NORTH BRUNSWICK, NJ—1735 Jersey Avenue LLC, a private investor, purchased a 360,000-square foot industrial property at 1735 Jersey Ave. from Murray Construction for $18.9 million in an off-market trade. Cushman & Wakefield brokered the sale of the property, which the buyer expects to upgrade significantly.

Built in 1980 and located on 16.5 acres, 1735 Jersey Ave. is a former Church & Dwight facility that has been occupied by a subtenant for several years.

“This rail-served property benefits from ample parking capacity, favorable local taxes and a deep regional labor base,” says Cushman & Wakefield’s Jason Goldman, an industrial specialist who brokered the sale with capital markets leader Andrew Merin and other members of the firm’s New Jersey industrial and investment sales teams. “At the same time, it is legacy industrial – and requires a significant upgrade to bring it to current standards.”

The property’s buyer is pursuing approval to raise the roof from its current 21 feet to 40-foot clear.

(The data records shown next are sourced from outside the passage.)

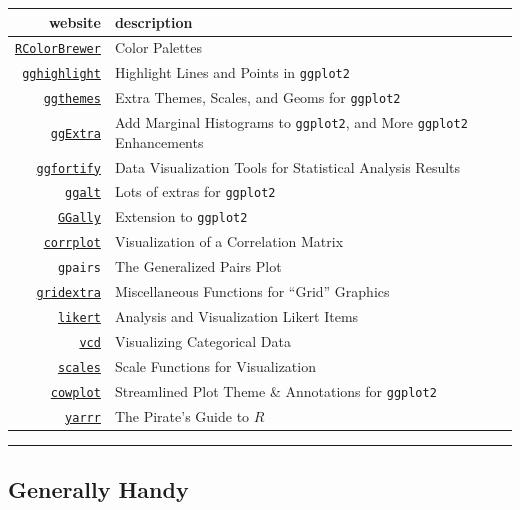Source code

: \documentclass[]{book}
\theoremstyle{definition}
\theoremstyle{definition}
\theoremstyle{definition}
\theoremstyle{remark}
\begin{document}
\begin{longtable}[]{@{}rl@{}}
\toprule
website & description\tabularnewline
\midrule
\endhead
\href{https://data.library.virginia.edu/setting-up-color-palettes-in-r/}{\texttt{RColorBrewer}}
& Color Palettes\tabularnewline
\href{https://github.com/yutannihilation/gghighlight}{\texttt{gghighlight}}
& Highlight Lines and Points in \texttt{ggplot2}\tabularnewline
\href{https://www.ggplot2-exts.org/ggthemes.html}{\texttt{ggthemes}} &
Extra Themes, Scales, and Geoms for \texttt{ggplot2}\tabularnewline
\href{https://www.ggplot2-exts.org/ggExtra.html}{\texttt{ggExtra}} & Add
Marginal Histograms to \texttt{ggplot2}, and More \texttt{ggplot2}
Enhancements\tabularnewline
\href{https://github.com/sinhrks/ggfortify}{\texttt{ggfortify}} & Data
Visualization Tools for Statistical Analysis Results\tabularnewline
\href{https://github.com/hrbrmstr/ggalt}{\texttt{ggalt}} & Lots of
extras for \texttt{ggplot2}\tabularnewline
\href{https://ggobi.github.io/ggally/\#canonical_correlation_analysis}{\texttt{GGally}}
& Extension to \texttt{ggplot2}\tabularnewline
\href{https://rstudio-pubs-static.s3.amazonaws.com/240657_5157ff98e8204c358b2118fa69162e18.html}{\texttt{corrplot}}
& Visualization of a Correlation Matrix\tabularnewline
\texttt{gpairs} & The Generalized Pairs Plot\tabularnewline
\href{https://cran.r-project.org/web/packages/egg/vignettes/Ecosystem.html}{\texttt{gridextra}}
& Miscellaneous Functions for ``Grid'' Graphics\tabularnewline
\href{https://github.com/jbryer/likert}{\texttt{likert}} & Analysis and
Visualization Likert Items\tabularnewline
\href{http://www.datavis.ca/courses/VCD/vcd-tutorial.pdf}{\texttt{vcd}}
& Visualizing Categorical Data\tabularnewline
\href{https://github.com/r-lib/scales}{\texttt{scales}} & Scale
Functions for Visualization\tabularnewline
\href{https://cran.r-project.org/web/packages/cowplot/vignettes/introduction.html}{\texttt{cowplot}}
& Streamlined Plot Theme \& Annotations for
\texttt{ggplot2}\tabularnewline
\href{https://ndphillips.github.io/piratesguide.html}{\texttt{yarrr}} &
The Pirate's Guide to \(R\)\tabularnewline
\bottomrule
\end{longtable}

\begin{center}\rule{0.5\linewidth}{\linethickness}\end{center}

\subsection{Generally Handy}\label{generally-handy}
\end{document}
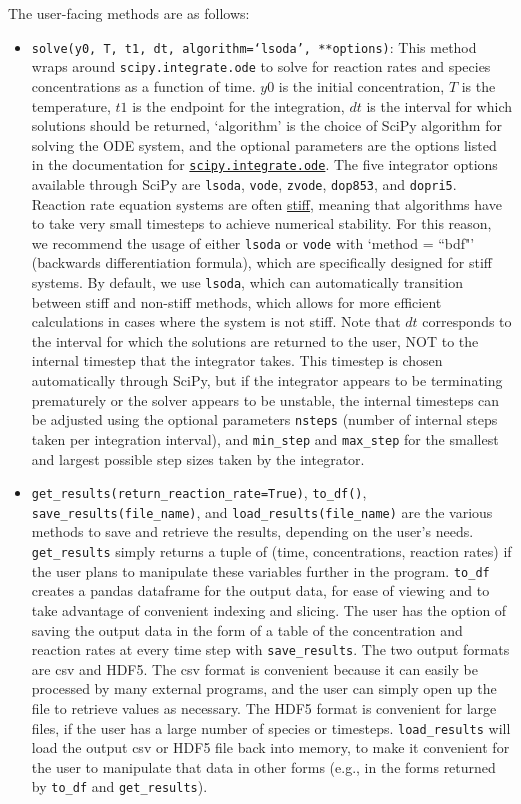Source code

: \documentclass[12pt]{article}
\begin{document}
The user-facing methods are as follows: 
\begin{itemize}
\item \texttt{solve(y0, T, t1, dt, algorithm=`lsoda', **options)}: This method wraps around \texttt{scipy.integrate.ode} to solve for reaction rates and species concentrations as a function of time. $y0$ is the initial concentration, $T$ is the temperature, $t1$ is the endpoint for the integration, $dt$ is the interval for which solutions should be returned, `algorithm' is the choice of SciPy algorithm for solving the ODE system, and the optional parameters are the options listed in the documentation for \href{https://docs.scipy.org/doc/scipy/reference/generated/scipy.integrate.ode.html}{\texttt{scipy.integrate.ode}}. The five integrator options available through SciPy are \texttt{lsoda}, \texttt{vode}, \texttt{zvode}, \texttt{dop853}, and \texttt{dopri5}. Reaction rate equation systems are often \href{https://www.mathworks.com/help/matlab/math/solve-stiff-odes.html}{stiff}, meaning that algorithms have to take very small timesteps to achieve numerical stability. For this reason, we recommend the usage of either \texttt{lsoda} or \texttt{vode} with `method = ``bdf"' (backwards differentiation formula), which are specifically designed for stiff systems. By default, we use \texttt{lsoda}, which can automatically transition between stiff and non-stiff methods, which allows for more efficient calculations in cases where the system is not stiff. Note that $dt$ corresponds to the interval for which the solutions are returned to the user, NOT to the internal timestep that the integrator takes. This timestep is chosen automatically through SciPy, but if the integrator appears to be terminating prematurely or the solver appears to be unstable, the internal timesteps can be adjusted using the optional parameters \texttt{nsteps} (number of internal steps taken per integration interval), and \texttt{min\_step} and \texttt{max\_step} for the smallest and largest possible step sizes taken by the integrator. 
\item \texttt{get\_results(return\_reaction\_rate=True)}, \texttt{to\_df()}, \texttt{save\_results(file\_name)}, and \texttt{load\_results(file\_name)} are the various methods to save and retrieve the results, depending on the user's needs. \texttt{get\_results} simply returns a tuple of (time, concentrations, reaction rates) if the user plans to manipulate these variables further in the program. \texttt{to\_df} creates a pandas dataframe for the output data, for ease of viewing and to take advantage of convenient indexing and slicing. The user has the option of saving the output data in the form of a table of the concentration and reaction rates at every time step with \texttt{save\_results}. The two output formats are csv and HDF5. The csv format is convenient because it can easily be processed by many external programs, and the user can simply open up the file to retrieve values as necessary. The HDF5 format is convenient for large files, if the user has a large number of species or timesteps. \texttt{load\_results} will load the output csv or HDF5 file back into memory, to make it convenient for the user to manipulate that data in other forms (e.g., in the forms returned by \texttt{to\_df} and \texttt{get\_results}). 

\end{itemize}
\end{document}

Other improvements will include ESFR sprinklers and a new, energy-efficient lighting program.

Cushman & Wakefield maintains a long-standing relationship with Murray Construction. “With the subtenant’s lease set to expire, Murray approached us to explore the viability of selling or renovating the property,” Merin says. “The New Jersey industrial investment market is red-hot, with near record fundamentals and strong tenant demand. When Jack and his team expressed interest and the ability to take the property forward, it presented an ideal solution all around.”

The New Jersey industrial market saw an all-time high in overall net absorption (14.9 million square feet) during 2016, and new leasing activity hit a 16-year high (30.2 million square feet), according to Cushman & Wakefield research. Vacancy remained at record low levels, ending the year at 5.0 percent – and just 3.4 percent in Middlesex County. These positive fundamentals drove annual warehouse space asking rents to levels not seen in more than a decade.